--- Work request ---
Some of the lines below need repeating. Reproduce exactly those between the lines holding "The categories are" and "Step 11: run", inclusive.

[Source data]
========

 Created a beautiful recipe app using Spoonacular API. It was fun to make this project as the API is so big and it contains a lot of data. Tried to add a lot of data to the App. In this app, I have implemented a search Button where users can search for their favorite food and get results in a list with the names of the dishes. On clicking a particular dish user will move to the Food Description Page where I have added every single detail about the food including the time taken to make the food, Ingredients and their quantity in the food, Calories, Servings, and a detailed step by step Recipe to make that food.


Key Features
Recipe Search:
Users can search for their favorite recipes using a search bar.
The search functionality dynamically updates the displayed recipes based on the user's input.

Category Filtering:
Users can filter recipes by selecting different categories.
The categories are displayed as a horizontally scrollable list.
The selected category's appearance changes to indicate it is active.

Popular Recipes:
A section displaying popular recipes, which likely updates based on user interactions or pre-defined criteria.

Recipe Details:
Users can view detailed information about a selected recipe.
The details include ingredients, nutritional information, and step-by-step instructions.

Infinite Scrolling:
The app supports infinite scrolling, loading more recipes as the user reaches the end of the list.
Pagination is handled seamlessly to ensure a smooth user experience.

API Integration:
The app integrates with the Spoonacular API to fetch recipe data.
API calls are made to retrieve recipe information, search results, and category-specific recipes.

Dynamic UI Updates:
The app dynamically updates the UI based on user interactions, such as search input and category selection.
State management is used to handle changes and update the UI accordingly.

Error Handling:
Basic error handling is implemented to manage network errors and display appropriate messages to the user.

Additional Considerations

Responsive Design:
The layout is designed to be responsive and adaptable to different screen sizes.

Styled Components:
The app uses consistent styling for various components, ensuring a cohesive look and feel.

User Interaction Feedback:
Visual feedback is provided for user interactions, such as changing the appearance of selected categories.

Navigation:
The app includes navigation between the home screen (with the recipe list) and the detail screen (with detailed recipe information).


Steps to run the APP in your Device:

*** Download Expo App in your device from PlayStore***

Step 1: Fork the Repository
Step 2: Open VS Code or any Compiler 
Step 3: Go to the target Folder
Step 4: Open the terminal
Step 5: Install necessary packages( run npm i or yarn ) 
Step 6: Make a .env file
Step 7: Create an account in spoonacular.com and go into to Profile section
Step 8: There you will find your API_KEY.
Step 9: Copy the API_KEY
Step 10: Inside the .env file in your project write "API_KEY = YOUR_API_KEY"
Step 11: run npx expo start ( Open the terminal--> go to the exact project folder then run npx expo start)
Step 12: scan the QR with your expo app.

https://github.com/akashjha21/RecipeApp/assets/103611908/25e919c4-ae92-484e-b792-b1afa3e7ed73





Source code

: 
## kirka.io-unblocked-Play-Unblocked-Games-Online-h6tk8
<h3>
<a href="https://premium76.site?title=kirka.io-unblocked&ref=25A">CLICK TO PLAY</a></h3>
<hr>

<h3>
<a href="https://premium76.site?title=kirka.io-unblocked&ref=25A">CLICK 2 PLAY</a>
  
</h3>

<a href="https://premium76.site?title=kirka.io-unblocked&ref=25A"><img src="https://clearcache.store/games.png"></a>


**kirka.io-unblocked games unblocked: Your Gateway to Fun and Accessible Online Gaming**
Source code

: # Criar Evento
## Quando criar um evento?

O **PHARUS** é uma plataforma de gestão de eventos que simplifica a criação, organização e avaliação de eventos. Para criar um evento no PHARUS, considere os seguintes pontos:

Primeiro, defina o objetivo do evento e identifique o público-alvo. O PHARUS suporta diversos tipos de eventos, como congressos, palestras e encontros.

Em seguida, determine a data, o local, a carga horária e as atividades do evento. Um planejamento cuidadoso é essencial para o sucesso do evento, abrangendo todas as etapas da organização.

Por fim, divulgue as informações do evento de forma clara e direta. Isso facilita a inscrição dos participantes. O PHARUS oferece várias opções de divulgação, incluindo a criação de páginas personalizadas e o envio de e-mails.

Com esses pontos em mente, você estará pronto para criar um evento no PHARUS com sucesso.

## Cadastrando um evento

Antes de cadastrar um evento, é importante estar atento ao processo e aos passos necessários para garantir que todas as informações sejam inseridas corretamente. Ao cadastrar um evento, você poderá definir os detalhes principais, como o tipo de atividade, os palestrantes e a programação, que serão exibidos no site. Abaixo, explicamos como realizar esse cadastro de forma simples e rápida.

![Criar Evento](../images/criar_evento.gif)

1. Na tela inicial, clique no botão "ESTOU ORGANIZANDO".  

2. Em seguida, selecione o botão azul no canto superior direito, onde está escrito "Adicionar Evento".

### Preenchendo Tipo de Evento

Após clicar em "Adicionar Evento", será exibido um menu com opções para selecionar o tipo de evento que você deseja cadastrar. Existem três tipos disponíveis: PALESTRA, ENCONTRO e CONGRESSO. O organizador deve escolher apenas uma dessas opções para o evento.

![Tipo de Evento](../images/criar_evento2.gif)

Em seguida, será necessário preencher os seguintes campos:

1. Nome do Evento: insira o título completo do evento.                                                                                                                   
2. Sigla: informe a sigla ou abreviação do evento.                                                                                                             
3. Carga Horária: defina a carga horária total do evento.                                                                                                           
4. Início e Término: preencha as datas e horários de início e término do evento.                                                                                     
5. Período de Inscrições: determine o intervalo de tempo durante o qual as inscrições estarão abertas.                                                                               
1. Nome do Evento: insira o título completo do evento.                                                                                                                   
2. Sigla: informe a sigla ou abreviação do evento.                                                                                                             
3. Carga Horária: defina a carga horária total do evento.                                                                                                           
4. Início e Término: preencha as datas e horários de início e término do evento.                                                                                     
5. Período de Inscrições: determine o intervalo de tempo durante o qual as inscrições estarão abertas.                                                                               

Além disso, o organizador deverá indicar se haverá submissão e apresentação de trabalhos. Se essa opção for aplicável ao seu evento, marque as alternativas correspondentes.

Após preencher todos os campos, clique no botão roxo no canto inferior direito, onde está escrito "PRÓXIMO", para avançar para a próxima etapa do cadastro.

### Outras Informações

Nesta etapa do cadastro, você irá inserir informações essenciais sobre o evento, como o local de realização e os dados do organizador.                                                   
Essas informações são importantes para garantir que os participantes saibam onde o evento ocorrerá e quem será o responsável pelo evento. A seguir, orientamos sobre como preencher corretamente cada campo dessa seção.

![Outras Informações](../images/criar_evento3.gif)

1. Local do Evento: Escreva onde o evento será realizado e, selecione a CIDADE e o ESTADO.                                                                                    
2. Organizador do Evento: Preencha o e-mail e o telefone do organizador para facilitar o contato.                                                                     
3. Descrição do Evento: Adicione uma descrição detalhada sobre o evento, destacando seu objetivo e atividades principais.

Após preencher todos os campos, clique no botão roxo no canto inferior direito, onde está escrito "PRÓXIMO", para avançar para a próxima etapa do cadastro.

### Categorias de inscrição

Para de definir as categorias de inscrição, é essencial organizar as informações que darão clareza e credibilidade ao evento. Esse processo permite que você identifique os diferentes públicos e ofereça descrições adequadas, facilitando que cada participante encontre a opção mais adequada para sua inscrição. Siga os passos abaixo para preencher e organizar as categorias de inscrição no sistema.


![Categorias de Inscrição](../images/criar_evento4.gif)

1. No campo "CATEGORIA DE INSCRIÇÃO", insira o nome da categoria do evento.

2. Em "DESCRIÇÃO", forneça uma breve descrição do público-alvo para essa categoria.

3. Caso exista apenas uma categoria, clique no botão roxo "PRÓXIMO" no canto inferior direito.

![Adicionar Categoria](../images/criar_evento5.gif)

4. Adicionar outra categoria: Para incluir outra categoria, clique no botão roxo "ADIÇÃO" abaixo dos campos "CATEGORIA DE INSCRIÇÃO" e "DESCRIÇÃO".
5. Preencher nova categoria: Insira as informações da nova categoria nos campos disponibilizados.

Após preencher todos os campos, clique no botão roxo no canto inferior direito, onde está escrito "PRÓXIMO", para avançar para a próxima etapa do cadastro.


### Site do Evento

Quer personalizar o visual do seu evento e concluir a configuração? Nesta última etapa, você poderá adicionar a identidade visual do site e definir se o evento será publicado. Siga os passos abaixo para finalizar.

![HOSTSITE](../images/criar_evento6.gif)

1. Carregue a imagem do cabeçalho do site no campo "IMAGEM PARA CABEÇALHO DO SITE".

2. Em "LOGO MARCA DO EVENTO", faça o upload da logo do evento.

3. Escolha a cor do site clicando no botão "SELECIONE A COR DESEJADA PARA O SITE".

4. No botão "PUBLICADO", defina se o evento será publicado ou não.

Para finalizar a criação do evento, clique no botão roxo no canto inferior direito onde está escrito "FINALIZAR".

========

--- Written answer ---
The categories are displayed as a horizontally scrollable list.
The selected category's appearance changes to indicate it is active.

Popular Recipes:
A section displaying popular recipes, which likely updates based on user interactions or pre-defined criteria.

Recipe Details:
Users can view detailed information about a selected recipe.
The details include ingredients, nutritional information, and step-by-step instructions.

Infinite Scrolling:
The app supports infinite scrolling, loading more recipes as the user reaches the end of the list.
Pagination is handled seamlessly to ensure a smooth user experience.

API Integration:
The app integrates with the Spoonacular API to fetch recipe data.
API calls are made to retrieve recipe information, search results, and category-specific recipes.

Dynamic UI Updates:
The app dynamically updates the UI based on user interactions, such as search input and category selection.
State management is used to handle changes and update the UI accordingly.

Error Handling:
Basic error handling is implemented to manage network errors and display appropriate messages to the user.

Additional Considerations

Responsive Design:
The layout is designed to be responsive and adaptable to different screen sizes.

Styled Components:
The app uses consistent styling for various components, ensuring a cohesive look and feel.

User Interaction Feedback:
Visual feedback is provided for user interactions, such as changing the appearance of selected categories.

Navigation:
The app includes navigation between the home screen (with the recipe list) and the detail screen (with detailed recipe information).


Steps to run the APP in your Device:

*** Download Expo App in your device from PlayStore***

Step 1: Fork the Repository
Step 2: Open VS Code or any Compiler 
Step 3: Go to the target Folder
Step 4: Open the terminal
Step 5: Install necessary packages( run npm i or yarn ) 
Step 6: Make a .env file
Step 7: Create an account in spoonacular.com and go into to Profile section
Step 8: There you will find your API_KEY.
Step 9: Copy the API_KEY
Step 10: Inside the .env file in your project write "API_KEY = YOUR_API_KEY"
Step 11: run npx expo start ( Open the terminal--> go to the exact project folder then run npx expo start)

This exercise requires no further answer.